Big Miracle: Shooting in Alaska

Big Miracle: Shooting in Alaska

Kwapis was an advocate for shooting in Alaska, a state that has not been used often in recent major filmmaking. With its newly minted incentive program in place, it could compete financially with better-known centers of production such as territories throughout Canada and the Pacific Northwest.

“Big Miracle is perhaps the only major studio film to shoot entirely in Alaska,” reflects Kwapis. “On many levels, we all felt we were exploring new territory. A filmmaker usually chooses a location for its physical beauty. I lobbied to shoot in Alaska for another reason: the people. It was odd to make the case to Universal that we needed to go to Alaska so that the extras looked right, but this was critical to the film’s credibility. The faces on screen had to be the right faces. You cannot find the Inuit people of Alaska anywhere but Alaska, and their faces form one of the film’s most beautiful landscapes.”

The director’s vision was shared by the production team, who backed the decision to base the filming in the bustling city of Anchorage. Offers Sugar: “What you gain by shooting in Alaska instead of inside a studio back lot is the feeling of being in another world. Ken very rightly advocated for Alaska, as well as the city of Anchorage, which turned out to be wonderful partners for us.”

While any production aims to be true to life, shooting in Barrow, hundreds of miles north of Anchorage, was not feasible. Anchorage, a modern city of 300,000 people located on the south central coast of Alaska, is in what locals term the “banana belt” for its comparatively mild temperatures. Explains Kwapis: “The town of Barrow could not accommodate a large shooting crew, so it was never an option. And of course, it is numbingly cold. Anchorage was our best choice.”

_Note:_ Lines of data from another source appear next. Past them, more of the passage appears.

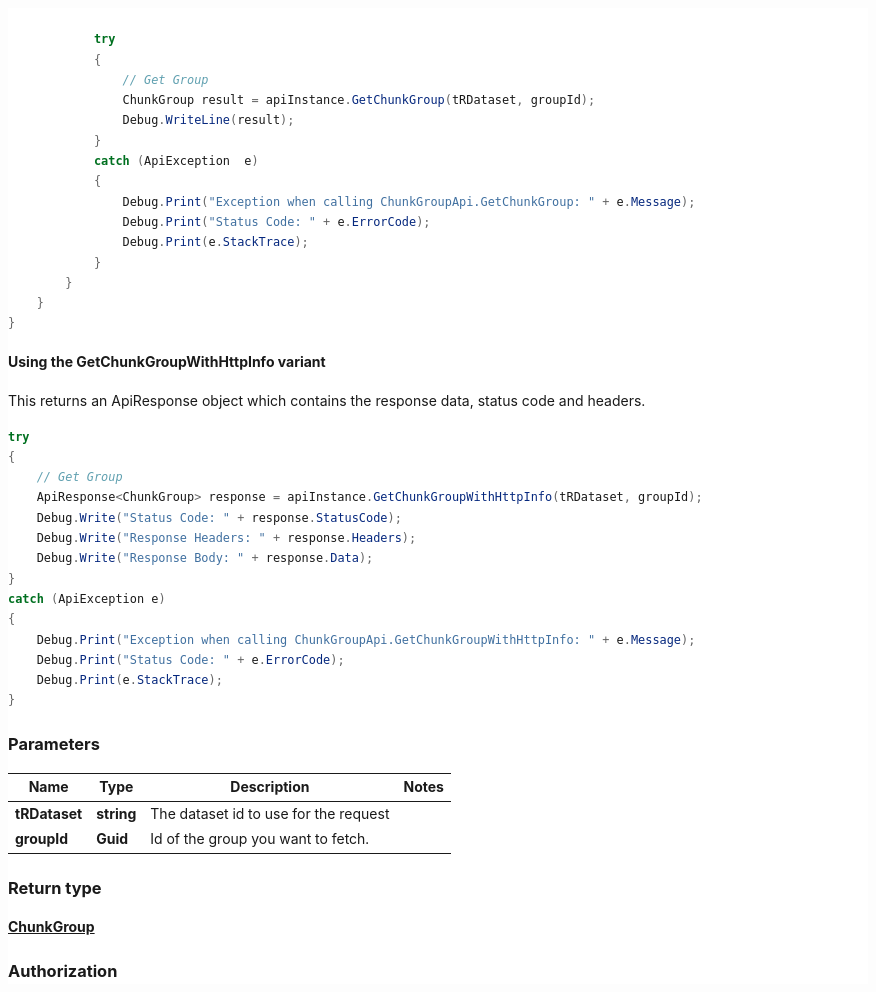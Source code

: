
 ```csharp

            try
            {
                // Get Group
                ChunkGroup result = apiInstance.GetChunkGroup(tRDataset, groupId);
                Debug.WriteLine(result);
            }
            catch (ApiException  e)
            {
                Debug.Print("Exception when calling ChunkGroupApi.GetChunkGroup: " + e.Message);
                Debug.Print("Status Code: " + e.ErrorCode);
                Debug.Print(e.StackTrace);
            }
        }
    }
}
```

#### Using the GetChunkGroupWithHttpInfo variant
This returns an ApiResponse object which contains the response data, status code and headers.

```csharp
try
{
    // Get Group
    ApiResponse<ChunkGroup> response = apiInstance.GetChunkGroupWithHttpInfo(tRDataset, groupId);
    Debug.Write("Status Code: " + response.StatusCode);
    Debug.Write("Response Headers: " + response.Headers);
    Debug.Write("Response Body: " + response.Data);
}
catch (ApiException e)
{
    Debug.Print("Exception when calling ChunkGroupApi.GetChunkGroupWithHttpInfo: " + e.Message);
    Debug.Print("Status Code: " + e.ErrorCode);
    Debug.Print(e.StackTrace);
}
```

### Parameters

| Name | Type | Description | Notes |
|------|------|-------------|-------|
| **tRDataset** | **string** | The dataset id to use for the request |  |
| **groupId** | **Guid** | Id of the group you want to fetch. |  |

### Return type

[**ChunkGroup**](ChunkGroup.md)

### Authorization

First on the agenda was finding a suitable spot to build the Barrow set in Anchorage, a city ringed by mountain ranges. Unfortunately, there were not many candidates, as there are very few places where one can look out on the horizon and not see mountains. After scouting one locale that was unobtainable and a second inaccessible to equipment, the team settled into an area adjacent to downtown Anchorage near the mudflats. This location gave them a partially unobstructed horizon with which to work.

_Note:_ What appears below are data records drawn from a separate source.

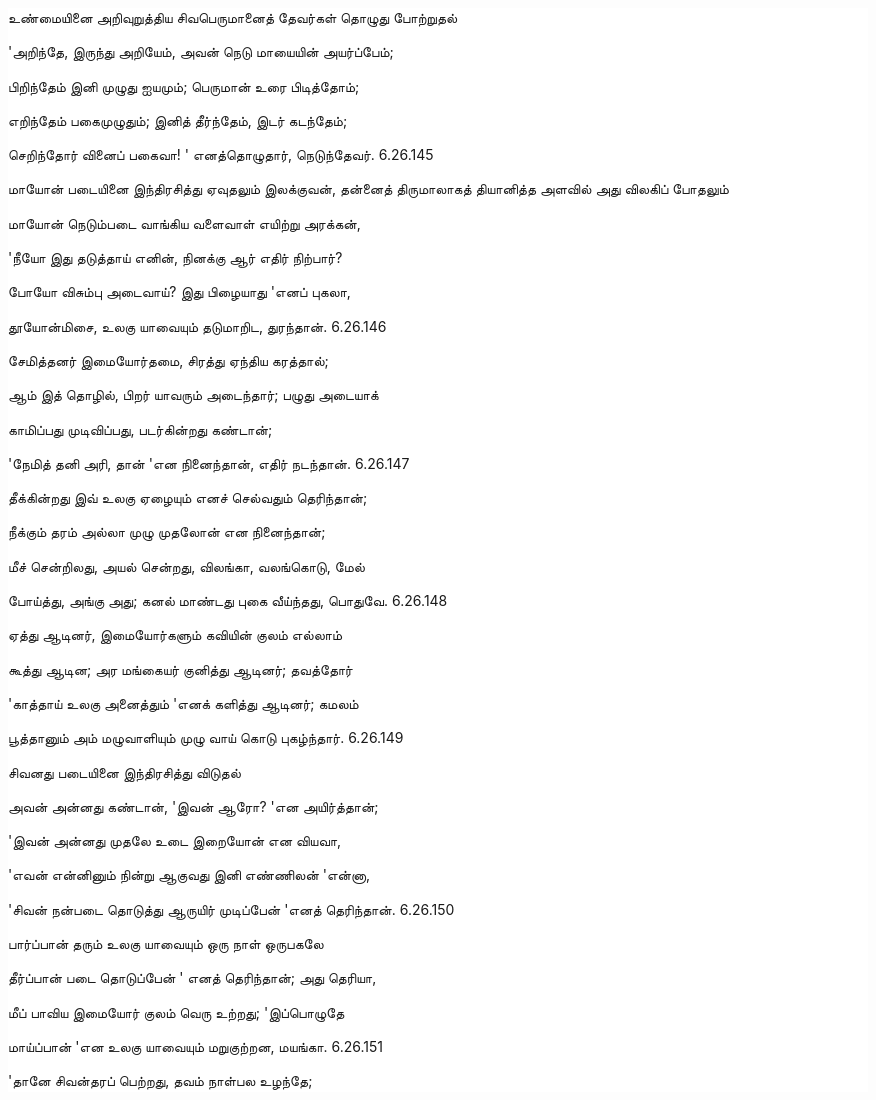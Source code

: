உண்மையினை அறிவுறுத்திய சிவபெருமானைத் தேவர்கள் தொழுது போற்றுதல்  

'அறிந்தே, இருந்து அறியேம், அவன் நெடு மாயையின் அயர்ப்பேம்;  

பிறிந்தேம் இனி முழுது ஐயமும்; பெருமான் உரை பிடித்தோம்;  

எறிந்தேம் பகைமுழுதும்; இனித் தீர்ந்தேம், இடர் கடந்தேம்;  

செறிந்தோர் வினைப் பகைவா! ' எனத்தொழுதார், நெடுந்தேவர். 6.26.145  

மாயோன் படையினை இந்திரசித்து ஏவுதலும் இலக்குவன், தன்னைத் திருமாலாகத் தியானித்த அளவில் அது விலகிப் போதலும்  

மாயோன் நெடும்படை வாங்கிய வளைவாள் எயிற்று அரக்கன்,  

'நீயோ இது தடுத்தாய் எனின், நினக்கு ஆர் எதிர் நிற்பார்?  

போயோ விசும்பு அடைவாய்? இது பிழையாது 'எனப் புகலா,  

தூயோன்மிசை, உலகு யாவையும் தடுமாறிட, துரந்தான். 6.26.146  

சேமித்தனர் இமையோர்தமை, சிரத்து ஏந்திய கரத்தால்;  

ஆம் இத் தொழில், பிறர் யாவரும் அடைந்தார்; பழுது அடையாக்  

காமிப்பது முடிவிப்பது, படர்கின்றது கண்டான்;  

'நேமித் தனி அரி, தான் 'என நினைந்தான், எதிர் நடந்தான். 6.26.147  

தீக்கின்றது இவ் உலகு ஏழையும் எனச் செல்வதும் தெரிந்தான்;  

நீக்கும் தரம் அல்லா முழு முதலோன் என நினைந்தான்;  

மீச் சென்றிலது, அயல் சென்றது, விலங்கா, வலங்கொடு, மேல்  

போய்த்து, அங்கு அது; கனல் மாண்டது புகை வீய்ந்தது, பொதுவே. 6.26.148  

ஏத்து ஆடினர், இமையோர்களும் கவியின் குலம் எல்லாம்  

கூத்து ஆடின; அர மங்கையர் குனித்து ஆடினர்; தவத்தோர்  

'காத்தாய் உலகு அனைத்தும் 'எனக் களித்து ஆடினர்; கமலம்  

பூத்தானும் அம் மழுவாளியும் முழு வாய் கொடு புகழ்ந்தார். 6.26.149  

சிவனது படையினை இந்திரசித்து விடுதல்  

அவன் அன்னது கண்டான், 'இவன் ஆரோ? 'என அயிர்த்தான்;  

'இவன் அன்னது முதலே உடை இறையோன் என வியவா,  

'எவன் என்னினும் நின்று ஆகுவது இனி எண்ணிலன் 'என்னா,  

'சிவன் நன்படை தொடுத்து ஆருயிர் முடிப்பேன் 'எனத் தெரிந்தான். 6.26.150  

பார்ப்பான் தரும் உலகு யாவையும் ஒரு நாள் ஒருபகலே  

தீர்ப்பான் படை தொடுப்பேன் ' எனத் தெரிந்தான்; அது தெரியா,  

மீப் பாவிய இமையோர் குலம் வெரு உற்றது; 'இப்பொழுதே  

மாய்ப்பான் 'என உலகு யாவையும் மறுகுற்றன, மயங்கா. 6.26.151  

'தானே சிவன்தரப் பெற்றது, தவம் நாள்பல உழந்தே;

That site, on railroad land just down a slope near downtown at the Port of Anchorage, gave the filmmakers not only space to build the Barrow ice field and portions of the town itself, but room for parking and equipment. “We needed an open view of the water, some place that had a clear horizon line,” says production designer Nelson Coates. “We also needed to have room to dig the breathing holes for the whales, which, for safety reasons, required the construction of a much larger surrounding hole.”

When the team commenced digging that hole, Coates and crew found something unexpected: debris from the 1964 Anchorage earthquake that had ravaged the city. “Apparently, the city had used this area for storing bulldozed remnants of the disaster in 1964,”says the designer. “We found things like mattresses, oil tanks, railroad ties and timber and had to be careful about where we dug.”